BEGIN Material shown

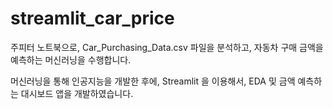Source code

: # streamlit_car_price

주피터 노트북으로, Car_Purchasing_Data.csv 파일을 분석하고,
자동차 구매 금액을 예측하는 머신러닝을 수행합니다.

머신러닝을 통해 인공지능을 개발한 후에, Streamlit 을 이용해서, EDA 및 금액 예측하는 대시보드 앱을 개발하였습니다.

END Material shown

### To do
Tell how many lines of the data above hold the string "머신러닝을". Give only the number.

### Answer area
2